Target Corp. has long had different websites for smartphones, tablets and desktops. Now it’s cut them down to just one site that can be viewed on any device.

The final steps took place over the last few weeks as the Minneapolis-based retailer has slowly flipped the switch in shifting its desktop site to the same interface as its mobile site.

For consumers, the most apparent changes are less text on the home- page and more pictures for a more visual experience. And it should hopefully lead to a more seamless experience as consumers move from one device to another, with items they put in their basket following them from one platform to another.

“So many guests shop in different platforms,” said Eddie Baeb, a Target spokesman. “Having an experience that looks similar across those things is more intuitive. We know that’s what guests want.”

For Target, the transition to one system means there is less to maintain and updates will happen faster and uniformly. The first part of that process took place last year when Target switched out its mobile site to one that could also be used for desktop.

The site relaunch represents the first major overhaul of the website since 2011, when Target rolled out a revamped site after taking over operations of Target.com after outsourcing it for years to Amazon.com.

Baeb noted that the infrastructure was built in-house by Target’s technology teams in the Twin Cities and in Bangalore, India. That is a shift from the past when Target relied more on outside vendors for such tasks. But under chief information officer Mike McNamara, Target has been on a hiring spree to add 500 engineers to its roster in the Twin Cities so the company can do more of this work on its own.

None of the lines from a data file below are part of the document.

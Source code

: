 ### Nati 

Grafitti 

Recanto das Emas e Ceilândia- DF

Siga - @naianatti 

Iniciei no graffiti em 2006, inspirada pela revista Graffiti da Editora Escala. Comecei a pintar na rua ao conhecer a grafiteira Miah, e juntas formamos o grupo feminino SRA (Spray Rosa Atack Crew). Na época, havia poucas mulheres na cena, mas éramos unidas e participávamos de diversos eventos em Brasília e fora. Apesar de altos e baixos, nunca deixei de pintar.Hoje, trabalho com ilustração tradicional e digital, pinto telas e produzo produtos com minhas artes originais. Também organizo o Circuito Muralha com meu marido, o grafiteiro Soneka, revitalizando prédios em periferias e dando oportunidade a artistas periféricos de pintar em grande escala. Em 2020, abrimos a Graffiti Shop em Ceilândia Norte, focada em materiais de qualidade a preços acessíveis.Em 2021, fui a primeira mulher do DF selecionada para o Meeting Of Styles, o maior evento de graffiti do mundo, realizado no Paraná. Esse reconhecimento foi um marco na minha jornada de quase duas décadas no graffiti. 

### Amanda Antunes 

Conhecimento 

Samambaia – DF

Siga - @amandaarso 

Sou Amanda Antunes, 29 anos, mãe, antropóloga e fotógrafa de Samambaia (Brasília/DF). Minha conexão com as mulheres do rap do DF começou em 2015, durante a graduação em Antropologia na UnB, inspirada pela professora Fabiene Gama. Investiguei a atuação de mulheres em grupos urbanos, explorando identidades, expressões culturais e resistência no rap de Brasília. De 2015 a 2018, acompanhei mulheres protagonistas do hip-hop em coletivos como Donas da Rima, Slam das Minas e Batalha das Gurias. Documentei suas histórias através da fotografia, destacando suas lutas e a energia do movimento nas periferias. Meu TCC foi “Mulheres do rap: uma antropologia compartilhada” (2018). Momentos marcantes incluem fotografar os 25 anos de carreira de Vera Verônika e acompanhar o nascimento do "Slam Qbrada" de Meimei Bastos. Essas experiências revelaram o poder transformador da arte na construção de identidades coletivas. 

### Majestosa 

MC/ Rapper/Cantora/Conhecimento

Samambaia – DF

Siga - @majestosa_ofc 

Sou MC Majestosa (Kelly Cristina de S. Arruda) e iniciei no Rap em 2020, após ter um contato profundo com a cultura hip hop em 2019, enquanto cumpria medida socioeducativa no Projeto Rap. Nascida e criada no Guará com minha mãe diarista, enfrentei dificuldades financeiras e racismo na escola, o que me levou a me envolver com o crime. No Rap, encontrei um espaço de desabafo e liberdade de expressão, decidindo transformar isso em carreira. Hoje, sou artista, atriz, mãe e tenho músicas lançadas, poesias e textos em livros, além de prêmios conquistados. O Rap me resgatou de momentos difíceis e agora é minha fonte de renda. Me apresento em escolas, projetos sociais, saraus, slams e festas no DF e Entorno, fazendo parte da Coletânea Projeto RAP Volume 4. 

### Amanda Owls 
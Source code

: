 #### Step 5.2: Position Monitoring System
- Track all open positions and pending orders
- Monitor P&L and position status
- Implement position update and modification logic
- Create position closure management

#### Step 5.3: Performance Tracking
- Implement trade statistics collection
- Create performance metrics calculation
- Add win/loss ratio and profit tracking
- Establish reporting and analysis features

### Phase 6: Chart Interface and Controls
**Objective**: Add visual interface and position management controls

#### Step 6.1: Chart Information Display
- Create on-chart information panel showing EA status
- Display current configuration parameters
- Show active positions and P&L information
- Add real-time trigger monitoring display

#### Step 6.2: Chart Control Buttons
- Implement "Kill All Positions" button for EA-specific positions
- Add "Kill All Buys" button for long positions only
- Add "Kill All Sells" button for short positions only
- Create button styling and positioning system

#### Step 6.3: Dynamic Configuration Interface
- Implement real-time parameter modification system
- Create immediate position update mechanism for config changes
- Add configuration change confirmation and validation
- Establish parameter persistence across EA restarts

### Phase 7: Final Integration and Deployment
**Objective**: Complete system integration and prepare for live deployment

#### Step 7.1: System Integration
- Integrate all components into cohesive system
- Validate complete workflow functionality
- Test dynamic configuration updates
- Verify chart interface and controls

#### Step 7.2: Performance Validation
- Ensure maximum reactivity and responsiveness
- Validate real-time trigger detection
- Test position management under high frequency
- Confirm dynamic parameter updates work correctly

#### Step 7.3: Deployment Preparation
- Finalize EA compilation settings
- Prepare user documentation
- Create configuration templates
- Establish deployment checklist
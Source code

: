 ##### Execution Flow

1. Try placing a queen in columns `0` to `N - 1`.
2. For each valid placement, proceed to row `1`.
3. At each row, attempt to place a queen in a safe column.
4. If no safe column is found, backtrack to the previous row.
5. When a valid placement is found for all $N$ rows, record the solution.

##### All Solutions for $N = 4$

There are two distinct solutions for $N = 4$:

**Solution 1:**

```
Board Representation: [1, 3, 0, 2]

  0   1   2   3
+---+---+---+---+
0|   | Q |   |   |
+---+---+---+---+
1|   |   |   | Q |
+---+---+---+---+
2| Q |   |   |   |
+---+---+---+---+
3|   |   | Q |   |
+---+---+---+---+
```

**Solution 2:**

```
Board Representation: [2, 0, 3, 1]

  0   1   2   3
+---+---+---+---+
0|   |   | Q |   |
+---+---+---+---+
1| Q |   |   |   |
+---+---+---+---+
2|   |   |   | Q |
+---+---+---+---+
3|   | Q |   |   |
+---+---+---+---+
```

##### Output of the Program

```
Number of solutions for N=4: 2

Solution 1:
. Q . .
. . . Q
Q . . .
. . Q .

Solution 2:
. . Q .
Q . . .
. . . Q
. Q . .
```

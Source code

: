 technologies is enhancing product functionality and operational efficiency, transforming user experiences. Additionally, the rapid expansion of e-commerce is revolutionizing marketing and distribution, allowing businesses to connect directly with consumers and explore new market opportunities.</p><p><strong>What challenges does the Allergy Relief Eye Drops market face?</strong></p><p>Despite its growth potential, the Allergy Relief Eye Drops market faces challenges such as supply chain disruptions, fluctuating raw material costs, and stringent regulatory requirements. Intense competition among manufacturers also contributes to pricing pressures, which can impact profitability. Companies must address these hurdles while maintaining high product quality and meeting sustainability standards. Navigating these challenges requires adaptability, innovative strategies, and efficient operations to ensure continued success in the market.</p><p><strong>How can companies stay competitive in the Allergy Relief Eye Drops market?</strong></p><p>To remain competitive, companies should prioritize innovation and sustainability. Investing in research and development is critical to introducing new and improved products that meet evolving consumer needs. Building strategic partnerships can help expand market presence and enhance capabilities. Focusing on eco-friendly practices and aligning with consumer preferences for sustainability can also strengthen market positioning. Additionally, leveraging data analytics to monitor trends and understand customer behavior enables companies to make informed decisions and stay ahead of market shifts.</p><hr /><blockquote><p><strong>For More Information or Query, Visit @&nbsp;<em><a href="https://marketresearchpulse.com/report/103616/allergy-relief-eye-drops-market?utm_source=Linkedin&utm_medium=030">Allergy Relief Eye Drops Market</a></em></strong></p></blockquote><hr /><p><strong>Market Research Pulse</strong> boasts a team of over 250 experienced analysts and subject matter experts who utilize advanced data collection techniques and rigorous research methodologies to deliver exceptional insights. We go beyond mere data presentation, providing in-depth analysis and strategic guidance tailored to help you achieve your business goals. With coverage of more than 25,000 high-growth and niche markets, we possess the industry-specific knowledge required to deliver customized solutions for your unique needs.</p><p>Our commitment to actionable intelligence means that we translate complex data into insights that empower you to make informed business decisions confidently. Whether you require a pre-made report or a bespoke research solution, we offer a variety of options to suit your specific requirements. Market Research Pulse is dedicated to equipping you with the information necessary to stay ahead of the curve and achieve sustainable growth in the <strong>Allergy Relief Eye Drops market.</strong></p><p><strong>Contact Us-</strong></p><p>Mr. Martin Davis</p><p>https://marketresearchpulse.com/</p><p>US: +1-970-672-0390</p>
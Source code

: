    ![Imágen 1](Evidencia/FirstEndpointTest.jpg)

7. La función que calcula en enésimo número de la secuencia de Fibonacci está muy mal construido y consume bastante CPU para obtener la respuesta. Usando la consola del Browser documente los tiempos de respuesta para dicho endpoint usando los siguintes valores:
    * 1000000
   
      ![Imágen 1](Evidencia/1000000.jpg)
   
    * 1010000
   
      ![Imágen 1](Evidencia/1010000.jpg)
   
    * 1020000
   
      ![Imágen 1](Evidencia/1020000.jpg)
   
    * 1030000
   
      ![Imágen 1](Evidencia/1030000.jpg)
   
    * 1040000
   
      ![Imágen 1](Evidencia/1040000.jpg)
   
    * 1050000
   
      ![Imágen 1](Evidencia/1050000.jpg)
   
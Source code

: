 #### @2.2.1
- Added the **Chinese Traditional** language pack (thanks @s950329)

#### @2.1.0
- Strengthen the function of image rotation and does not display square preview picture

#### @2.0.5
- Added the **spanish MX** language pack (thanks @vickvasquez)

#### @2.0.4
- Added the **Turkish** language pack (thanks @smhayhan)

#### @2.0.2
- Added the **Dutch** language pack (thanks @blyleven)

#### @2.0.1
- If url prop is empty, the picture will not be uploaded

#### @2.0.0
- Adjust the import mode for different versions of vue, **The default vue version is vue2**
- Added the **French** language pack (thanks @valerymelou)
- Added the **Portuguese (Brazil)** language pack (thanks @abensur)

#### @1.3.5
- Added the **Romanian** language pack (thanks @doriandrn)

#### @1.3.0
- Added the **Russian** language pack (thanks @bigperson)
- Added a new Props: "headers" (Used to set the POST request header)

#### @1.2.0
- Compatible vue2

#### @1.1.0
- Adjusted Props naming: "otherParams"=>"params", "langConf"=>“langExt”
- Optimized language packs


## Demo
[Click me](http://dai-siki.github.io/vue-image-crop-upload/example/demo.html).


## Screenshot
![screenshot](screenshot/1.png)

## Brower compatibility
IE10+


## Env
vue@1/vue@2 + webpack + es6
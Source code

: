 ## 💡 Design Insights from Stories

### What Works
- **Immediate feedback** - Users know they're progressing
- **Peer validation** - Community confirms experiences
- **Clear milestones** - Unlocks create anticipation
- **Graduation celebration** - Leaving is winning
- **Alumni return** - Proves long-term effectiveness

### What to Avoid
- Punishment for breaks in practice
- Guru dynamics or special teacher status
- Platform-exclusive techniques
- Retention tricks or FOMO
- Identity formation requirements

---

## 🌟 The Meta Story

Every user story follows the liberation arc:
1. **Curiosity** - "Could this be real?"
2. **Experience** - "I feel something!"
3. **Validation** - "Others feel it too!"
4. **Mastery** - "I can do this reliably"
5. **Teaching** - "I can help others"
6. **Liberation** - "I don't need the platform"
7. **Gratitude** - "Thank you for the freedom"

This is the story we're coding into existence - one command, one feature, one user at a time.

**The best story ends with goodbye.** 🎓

Baeb noted that the new site might be a bit of an adjustment for some customers because some things may have moved around.

“When you launch something like this, it’s not going to be perfect,” he said. “There’s going to be some kinks. But we ultimately believe it’s a cleaner, more intuitive experience.”

The site relaunch is part of a larger effort by Target not only to improve its digital offerings, but to simplify them. It also recently disabled its iPad app, noting that the Target smartphone app also works on tablets.

In total, Target is spending about $1 billion this year on technology to upgrade its supply chain and improve its digital prowess.

The company also recently elevated Jason Goldberger, the president of target.com, to become its first chief digital officer. The changes to the website, he said, are part of Target’s effort to appeal to consumers who are increasingly comfortable shopping from their smartphones.

“People rely more than ever on their phones for everything in life, from interactions with friends to scheduling to shopping,” Goldberger said in a statement. “We’ve talked for years about being a mobile-first retailer. This move takes us from mobile first to mobile only.”